In this case, it’s a very familiar passage from John 1 that is very relevant to the Christmas season. I love the way the Message makes it come alive in a fresh new way:

“The Life-Light was the real thing:
    Every person entering Life
    he brings into Light.
He was in the world,
    the world was there through him,
    and yet the world didn’t even notice.
He came to his own people,
    but they didn’t want him.
But whoever did want him,
    who believed he was who he claimed
    and would do what he said,
He made to be their true selves,
    their child-of-God selves.
These are the God-begotten,
    not blood-begotten,
    not flesh-begotten,
    not sex-begotten.

The Word became flesh and blood,
    and moved into the neighborhood.
We saw the glory with our own eyes,
    the one-of-a-kind glory,
    like Father, like Son,
Generous inside and out,
    true from start to finish” (John 1:9-14, The Message).

Advent Hope

“A prison cell, in which one waits, hopes – and is completely dependent on the fact that the door of freedom has to be opened from the outside, is not a bad picture of Advent” (Dietrich Bonhoeffer, God Is in the Manger: Reflections on Advent and Christmas).

Jesus didn’t come all the way to earth merely to tell us to be nicer to each other.

He didn’t travel the cosmos only to tell us to be more tolerant and accepting.

He came to set us free.

If Jesus was only a good teacher and a moral human being, then His death was pointless and we are all still dead in our sins, without hope, and to be pitied above all others.

But Jesus was (and is) God in the flesh who took on our humanity, bore our sins, and gave us His perfection that we who were dead might live.

Advent is the anticipation of all that. Advent is the eager awaiting of the fulfillment of all of God’s promises in Jesus.
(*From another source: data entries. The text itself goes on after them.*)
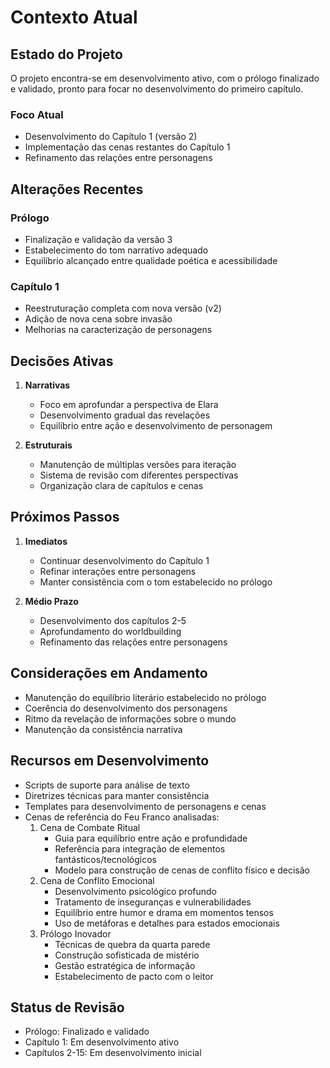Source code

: # Contexto Atual

## Estado do Projeto
O projeto encontra-se em desenvolvimento ativo, com o prólogo finalizado e validado, pronto para focar no desenvolvimento do primeiro capítulo.

### Foco Atual
- Desenvolvimento do Capítulo 1 (versão 2)
- Implementação das cenas restantes do Capítulo 1
- Refinamento das relações entre personagens

## Alterações Recentes

### Prólogo
- Finalização e validação da versão 3
- Estabelecimento do tom narrativo adequado
- Equilíbrio alcançado entre qualidade poética e acessibilidade

### Capítulo 1
- Reestruturação completa com nova versão (v2)
- Adição de nova cena sobre invasão
- Melhorias na caracterização de personagens

## Decisões Ativas
1. **Narrativas**
   - Foco em aprofundar a perspectiva de Elara
   - Desenvolvimento gradual das revelações
   - Equilíbrio entre ação e desenvolvimento de personagem

2. **Estruturais**
   - Manutenção de múltiplas versões para iteração
   - Sistema de revisão com diferentes perspectivas
   - Organização clara de capítulos e cenas

## Próximos Passos
1. **Imediatos**
   - Continuar desenvolvimento do Capítulo 1
   - Refinar interações entre personagens
   - Manter consistência com o tom estabelecido no prólogo

2. **Médio Prazo**
   - Desenvolvimento dos capítulos 2-5
   - Aprofundamento do worldbuilding
   - Refinamento das relações entre personagens

## Considerações em Andamento
- Manutenção do equilíbrio literário estabelecido no prólogo
- Coerência do desenvolvimento dos personagens
- Ritmo da revelação de informações sobre o mundo
- Manutenção da consistência narrativa

## Recursos em Desenvolvimento
- Scripts de suporte para análise de texto
- Diretrizes técnicas para manter consistência
- Templates para desenvolvimento de personagens e cenas
- Cenas de referência do Feu Franco analisadas:
  1. Cena de Combate Ritual
     - Guia para equilíbrio entre ação e profundidade
     - Referência para integração de elementos fantásticos/tecnológicos
     - Modelo para construção de cenas de conflito físico e decisão
  2. Cena de Conflito Emocional
     - Desenvolvimento psicológico profundo
     - Tratamento de inseguranças e vulnerabilidades
     - Equilíbrio entre humor e drama em momentos tensos
     - Uso de metáforas e detalhes para estados emocionais
  3. Prólogo Inovador
     - Técnicas de quebra da quarta parede
     - Construção sofisticada de mistério
     - Gestão estratégica de informação
     - Estabelecimento de pacto com o leitor

## Status de Revisão
- Prólogo: Finalizado e validado
- Capítulo 1: Em desenvolvimento ativo
- Capítulos 2-15: Em desenvolvimento inicial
We wait, but we wait with hope and certainty. Even so, come Lord Jesus.

Why I Go to Church

First of all, I miss Rich Mullins. I miss his unique voice set in the midst of a Christian music industry where there is a lot of sameness. What he says here is spot on.

I still believe that Church isn’t a place you go on Sunday. It’s not a brick and mortar building. It’s God made visible, made up of living stones like you and me. It’s the people of God doing the work of God in the power of God for the glory of God.

But even so, I don’t do Sunday church services because I’ve got it all together. At least that’s not the way it should be. I may act all high and mighty and superior on Sunday because I show up, but if I’m honest, I know I need help. I know I need other believers to hold me accountable and to encourage me and to challenge me out of my comfort zone.

If I really had my life together, I might as well stay home. But I don’t. So I heed the verse from Hebrews about not neglecting the gathering together of the saints because we need each other. We’re stronger together than we are apart.

That’s why I go to church.

An Advent Prayer

I can’t guarantee that what follows isn’t a repeat of something I’ve posted before, but if so, it’s worth reading again.

“Lord Jesus, Master of both the light and the darkness, send your Holy Spirit upon our preparations for Christmas. We who have so much to do seek quiet spaces to hear your voice each day. We who are anxious over many things look forward to your coming among us. We who are blessed in so many ways long for the complete joy of your kingdom. We whose hearts are heavy seek the joy of your presence. We are your people, walking in darkness, yet seeking the light. To you we say, ‘Come Lord Jesus!'” (Henri Nouwen).

As I am learning this Advent season, this is a time to celebrate the Once and Future King. It is a time not only for looking back in fondness to the Christ child in the manger but for looking forward in faith to the returning and conquering Messiah.

May we not forget the real reason for the season, the joy that so often gets lost and buried beneath all the activities and events and mad holiday rush. May we all make room and time to reflect that the infinite God became small and helpless so that we could become sons and daughters of God.